## Task:
Across the entries below, how many lines contain the word "content"? Give the number alone.
┌──
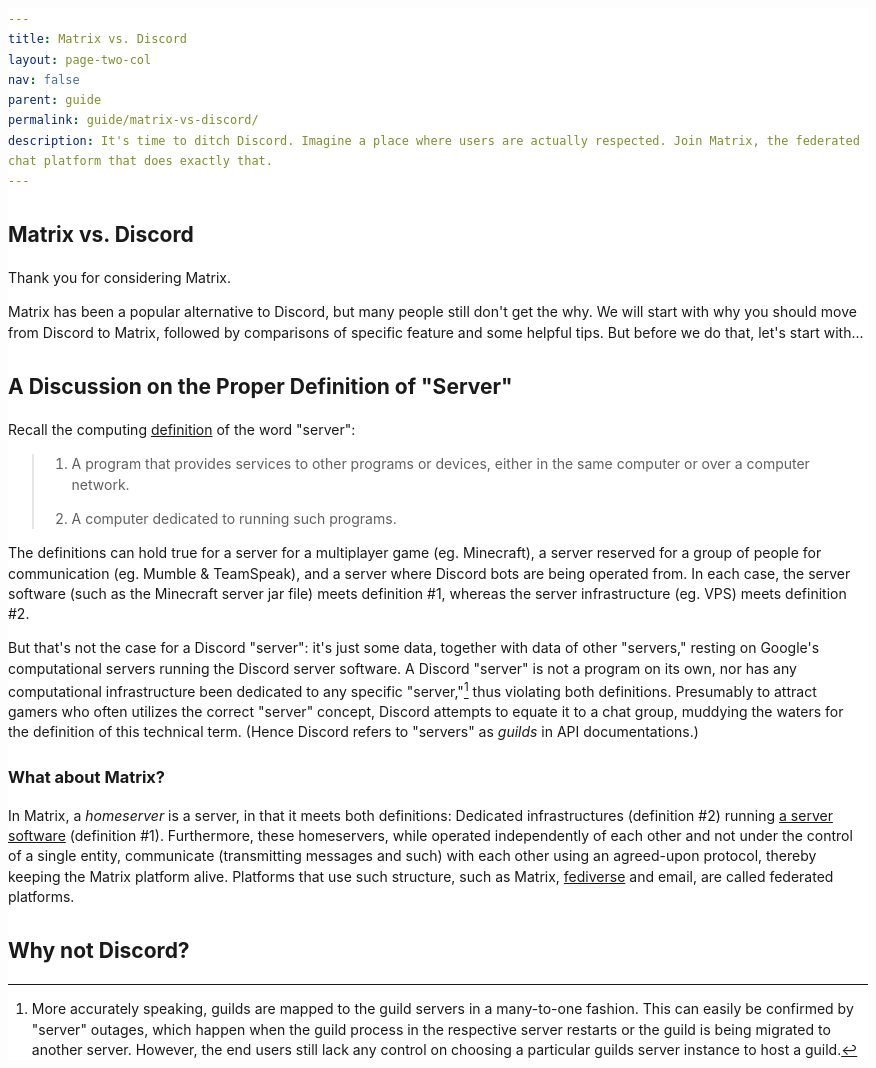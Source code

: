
 ```yaml
---
title: Matrix vs. Discord
layout: page-two-col
nav: false
parent: guide
permalink: guide/matrix-vs-discord/
description: It's time to ditch Discord. Imagine a place where users are actually respected. Join Matrix, the federated chat platform that does exactly that.
---
```


## Matrix vs. Discord

Thank you for considering Matrix.

Matrix has been a popular alternative to Discord, but many people still don't get the why. We will start with why you should move from Discord to Matrix, followed by comparisons of specific feature and some helpful tips. But before we do that, let's start with...

## A Discussion on the Proper Definition of "Server"

Recall the computing [definition](https://en.wiktionary.org/wiki/server#Noun) of the word "server":

> 1. A program that provides services to other programs or devices, either in the same computer or over a computer network.
>
> 2. A computer dedicated to running such programs.

The definitions can hold true for a server for a multiplayer game (eg. Minecraft), a server reserved for a group of people for communication (eg. Mumble & TeamSpeak), and a server where Discord bots are being operated from. In each case, the server software (such as the Minecraft server jar file) meets definition #1, whereas the server infrastructure (eg. VPS) meets definition #2.

But that's not the case for a Discord "server": it's just some data, together with data of other "servers," resting on Google's computational servers running the Discord server software. A Discord "server" is not a program on its own, nor has any computational infrastructure been dedicated to any specific "server,"[^14] thus violating both definitions. Presumably to attract gamers who often utilizes the correct "server" concept, Discord attempts to equate it to a chat group, muddying the waters for the definition of this technical term. (Hence Discord refers to "servers" as *guilds* in API documentations.)

### What about Matrix?

In Matrix, a *homeserver* is a server, in that it meets both definitions: Dedicated infrastructures (definition #2) running [a server software](../#set-up-your-own-homeserver-or-join-an-existing-homeserver) (definition #1). Furthermore, these homeservers, while operated independently of each other and not under the control of a single entity, communicate (transmitting messages and such) with each other using an agreed-upon protocol, thereby keeping the Matrix platform alive. Platforms that use such structure, such as Matrix, [fediverse](https://fediverse.party/en/fediverse) and email, are called federated platforms.

## Why not Discord?


[^1]: Element and SchildiChat has status available as a lab feature, but it is only visible to those who you have a DM with. Statuses are not encrypted.
[^2]: For Discord "servers" and for Matrix rooms.
[^3]: Note that Matrix has no concept of "friends" or "contacts" per se, although the DM list can serve the same purpose. However, user-based contact ignoring exists on Matrix, using two different methods. The former method prevents any and all messages from reaching the recipient, and the latter method using policy rooms hides them client-side by interpreting an ignore list. The latter method is currently only available in Element as a labs feature.
[^4]: Enabling encryption is irreversible for security reasons. Note that it is pointless to enable encryption in a public room, with one exception: the case you want to have a persistent cryptographic trail of who read the messages. Furthermore, enabling encryption means users will not see messages before their invitation (if applicable) or their entry.
[^5]: Matrix has no distinction between user and bot accounts (nor is there any dependency between the two). Unless specifically exempted by the homeserver (not needed in most cases), bots have the same ratelimit as other users. In Element and SchildiChat, the user token of an account is available by accessing "User Settings" then "Help & About." When running an autonomous bot, please be courteous and indicate to others (in username or display name) that the account is a bot. Bots that want to control other user accounts need to create an application service, which needs to be approved by an administrator of the homeserver that the bot is using.
[^6]: If your app/bot is good, then [matrix.org would love to hear from you (with the potential possibility of featuring you on their blog)!](https://matrix.to/#/#thisweekinmatrix:matrix.org)
[^7]: Limited by Matrix event size limits. The current event size limit is specified to be 65536 bytes. Formatted message size limit assuming the formatted body takes approximately twice as much as plain text body.
[^8]: May be more accurately described as ban hierarchy, as the order of roles only affect role changes, nick overrides, kicks and bans. Discord's permission system is otherwise "explicit allow wins".
[^9]: Somebody actually tried to report a message after deleting it and they got "no such message in our database" from T&S. Also backed by [Stanislav Vishnevskiy's blog post on infrastructure of Discord](https://blog.discord.com/how-discord-stores-billions-of-messages-7fa6ec7ee4c7#.fdhp3rxlo). However, deletions are basically a free-for-all matter: users (including bots) may decide to keep or repost deleted messages, and there is nothing stopping this.
[^10]: Process detection only exists in the desktop client. Somebody reverse engineered this process detection. Unlike Steam's similar process detection, this detection only sends the successfully detected games, not the list of every process running. Can be opted out by disabling the game activity detection. Science endpoint is said to drop the data server-side when the relevant toggles are disabled, however no one has verified if that toggle actually works. Hence assumed as "cannot be opted out".
[^11]: Paywalling features related to customisation and expressivity is Discord's core business model, stated repeatedly by themselves and also verified by various third party sources. See [here](https://seoaves.com/how-does-discord-make-money-the-discord-business-model/) and [here](https://moneymodels.org/business-models/how-does-discord-make-money/).
[^12]: The exception is messages that @-mention the bot user can still be seen without the message content event. As many bot developers said, this is still a band-aid and not a useful solution. Direct messages are not affected by message content intent. 
[^13]: Most Matrix servers are known to keep the pre-redaction content of the event for a week, while immediately sending the redaction instruction to their fellow users. Again, redactions are basically a free-for-all matter.
[^14]: More accurately speaking, guilds are mapped to the guild servers in a many-to-one fashion. This can easily be confirmed by "server" outages, which happen when the guild process in the respective server restarts or the guild is being migrated to another server. However, the end users still lack any control on choosing a particular guilds server instance to host a guild.
[^15]: Discord "servers" have an initial limit of 125000 members. "Server" owners can request this limit to be increased by filing a support ticket, in which case Discord engineering team looks at the activity of the guild and manually migrates it to a guilds server instance with a larger member limit. Known tiers are: 125k, 250k (beyond this tier, brand verification and/or partnering required), 500k, 1M, 1.5M.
└──
## Response to this task:
2